REQUIRED ACTION: Your answer must be an exact copy of the entries below, with every picture removed.

Saved entries:
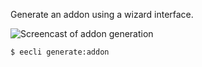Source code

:Generate an addon using a wizard interface.

![Screencast of addon generation](https://rsanchez.github.io/eecli/images/eecli-generate-addon.gif)

```
$ eecli generate:addon
```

RESPONSE AREA:
Source code

:Generate an addon using a wizard interface.

![Screencast of addon generation](https://rsanchez.github.io/eecli/images/eecli-generate-addon.gif)

```
$ eecli generate:addon
```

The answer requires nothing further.